We were wondering what people think coaching is, and decided to find out. My marketing manager, Kathy Bardins, of Bardins Communications, and I invited a group of women over the other day to ask.

We learned that about half the women had some executive experience with coaching, and they reported a mixed bag of positive and negative experiences, depending on the corporation. Few in attendance had worked with a personal coach. Several believed in the importance of coaching younger people, especially women and girls. The youngest professional in the group, at 23, said she had no negative stigma attached to working with a coach and wondered why she wouldn’t do everything she could to advance her career and enhance her life. The older women believed there is a negative social stigma associated with coaching, as if coaching is for people who can’t make it on their own.

During the conversation, I asked their thoughts about the difference between coaching and mentoring.

Coaching Listen MentoringMentors teach what they know, and guide mentees in learning about their area of expertise. Mentors instruct, direct, and may even monitor results.

Coaches inquire, partnering with clients to gain internal awareness and discern answers. Coaches ask relevant questions, and clients determine what’s best.

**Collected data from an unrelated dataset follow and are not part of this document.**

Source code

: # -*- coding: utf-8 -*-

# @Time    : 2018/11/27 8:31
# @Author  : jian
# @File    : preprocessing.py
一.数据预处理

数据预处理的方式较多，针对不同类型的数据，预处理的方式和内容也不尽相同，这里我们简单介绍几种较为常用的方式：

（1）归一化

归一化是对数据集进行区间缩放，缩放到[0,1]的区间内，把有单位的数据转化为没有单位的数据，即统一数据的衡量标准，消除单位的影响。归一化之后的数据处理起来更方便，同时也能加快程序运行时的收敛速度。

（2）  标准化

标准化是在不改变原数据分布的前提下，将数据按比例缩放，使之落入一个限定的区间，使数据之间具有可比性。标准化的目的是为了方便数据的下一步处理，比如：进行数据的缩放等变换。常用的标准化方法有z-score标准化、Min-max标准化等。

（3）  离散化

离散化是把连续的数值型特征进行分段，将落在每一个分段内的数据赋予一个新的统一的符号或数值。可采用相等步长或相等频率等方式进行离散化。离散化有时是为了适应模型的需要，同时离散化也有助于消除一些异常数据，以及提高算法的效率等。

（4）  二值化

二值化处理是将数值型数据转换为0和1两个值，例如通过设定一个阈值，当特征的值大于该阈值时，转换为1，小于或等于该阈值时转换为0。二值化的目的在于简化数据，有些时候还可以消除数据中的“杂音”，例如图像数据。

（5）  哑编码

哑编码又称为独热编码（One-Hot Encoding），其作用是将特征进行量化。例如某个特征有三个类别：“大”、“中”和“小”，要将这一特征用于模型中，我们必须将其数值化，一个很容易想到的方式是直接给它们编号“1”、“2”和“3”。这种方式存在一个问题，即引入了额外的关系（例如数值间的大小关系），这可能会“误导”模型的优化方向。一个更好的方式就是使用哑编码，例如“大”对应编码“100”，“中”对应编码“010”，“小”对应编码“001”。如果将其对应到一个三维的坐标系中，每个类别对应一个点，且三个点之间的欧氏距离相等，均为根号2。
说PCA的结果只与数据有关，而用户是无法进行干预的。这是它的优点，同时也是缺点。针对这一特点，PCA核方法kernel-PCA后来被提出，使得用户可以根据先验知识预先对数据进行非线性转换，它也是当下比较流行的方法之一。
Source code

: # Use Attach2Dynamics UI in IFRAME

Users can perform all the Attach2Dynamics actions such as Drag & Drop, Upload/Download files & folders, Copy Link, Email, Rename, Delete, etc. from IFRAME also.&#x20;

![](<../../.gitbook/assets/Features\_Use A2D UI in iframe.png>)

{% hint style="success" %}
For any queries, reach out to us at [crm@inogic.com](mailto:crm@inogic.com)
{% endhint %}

Mentors and coaches are, thus, quite different. Mentors, consultants, and advisors are similar in offering information. Coaches are trained to listen intently, ask clarifying questions, and support clients in realizing their wisdom.

Neuroscience has proven…

…that we are at our best when we are creating. I believe that through creativity, we realize innate happiness. In our society, people are busy beyond reason, and often unhappy. It starts in education when we are told what to learn, how and when to learn, then measured on what someone else decided was important. In other words, creativity is lost. Sadly, when creativity goes, so does joy. A primary component in coaching is creatively returning people to the point of inherent joy.

Coaches have an important role in the world, as do mentors. Please remember, the roles are different. Since neither “field” is regulated, it’s up to us, the people, to know and share the difference. True so with joy. Are you creating joy and inspiring others in theirs?

By the end of our info gathering session last week, we had discovered a unified interest in supporting girls and young women who don’t have the financial resources to hire a coach. And we learned that while individual coaching may not be of interest to everyone, regularly scheduled gatherings for meaningful conversation and learning is deeply valued and wanted. Now, to these ends, plans are being created to make that become a reality.